14. The conditions required to produce germination are, exposure to moisture, and a certain quantity of heat; in addition, it is necessary that a communication with the atmosphere should be provided, if germination is to be maintained in a healthy state. A seed, when fully ripe, contains a larger proportion of carbon than any other living part, and so long as it is thus charged with carbon, it is unable to grow. The only means it possesses of ridding itself of this principle, essential to its preservation, but forming an impediment to its developement as a new plant, is by converting the carbon into carbonic acid; for which purpose a supply of oxygen is necessary. It cannot obtain

oxygen in sufficient quantity from the air, for it is cut off from free communication with the air by various means, either natural, as being enclosed in a thick layer of pulp, or in a hard shell or stone; or artificial, as being buried to a considerable depth below the surface of the soil. It is from the water absorbed in germination that the seed procures the requisite supply of oxygen; fixing hydrogen, the other element of water, in its tissue: and thus it is enabled to form carbonic acid, which it parts with by its respiratory organs, until the proportion of fixed carbon is lowered to the amount suited to its growth into a plant.
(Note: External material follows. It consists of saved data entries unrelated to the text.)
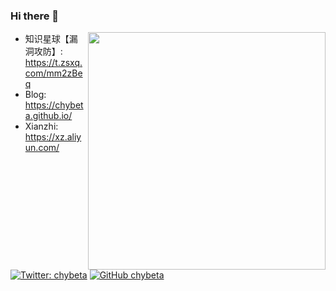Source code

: ### Hi there 👋
<img align='right' src="https://github-readme-stats.vercel.app/api?username=chybeta&show_icons=true&theme=radical" width="380">

- 知识星球【漏洞攻防】: https://t.zsxq.com/mm2zBeq 
- Blog: https://chybeta.github.io/
- Xianzhi: https://xz.aliyun.com/

[![Twitter: chybeta](https://img.shields.io/twitter/follow/chybeta?style=flat-square)](https://twitter.com/chybeta)
[![GitHub chybeta](https://img.shields.io/github/followers/chybeta?label=follow%20github&style=flat-square)](https://github.com/chybeta)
15. But the formation and respiration of carbonic acid takes place most freely, though not exclusively, in darkness; if exposed to light, the seed again parts with some of its oxygen, and again fixes its carbon by the decomposition of its carbonic acid.

16. In addition to this, the absorption of water causes all the parts to soften and expand; many of the dry, but soluble, parts to become fluid; sap, or vegetable blood, to be formed; and a sort of circulation to be established, by means of which a communication is maintained between the more remote parts of the embryo.

17. Heat seems to set the vital principle in action, to expand the air contained in the numerous microscopic cavities of the seed, and to produce a

distension of all the organic parts, which thus have their irritability excited, never again to be destroyed except with death. What degree of heat seeds find most conducive to their germination, probably varies in different species. Chickweed (Alsine media) and Groundsel (Senecio vulgaris) will germinate at a temperature but little above 32° Fahr.

18. Germination being established, by the absorption and decomposition of water, and by the requisite elevation of temperature, all the parts enlarge, and new parts are created, at the expense of a mucilaginous saccharine secretion which the germinating seed possesses the power of forming. With the assistance of this substance, the root, technically called the radicle, at first a mere point, or rather rounded cone, extends and pierces the earth in search of food; the young stem rises and unfolds its cotyledons, or rudimentary leaves, which, if they are exposed to light, decompose carbonic acid, fix the carbon, become green, and, by processes hereafter to be explained, when speaking of leaves, form the matter by which all the pre-existing parts are solidified. And thus a plant is born into the world; its first act having been to deprive itself of a principle (carbon) which, in superabundance, prevents its growth; but, in some other proportion, is essential to its existence.

CHAP. II.

GROWTH BY THE ROOT.

Roots lengthen at their Points only. - Absorb at that Part chiefly. Increase in Diameter like Stems. — Their Origin. -Are feeding Organs.· -Without much Power of selecting their Food.- Nature of the latter. - May be poisoned. Are constantly in Action. - Sometimes poison the Soil in which they grow. Have no Buds. But may generate them.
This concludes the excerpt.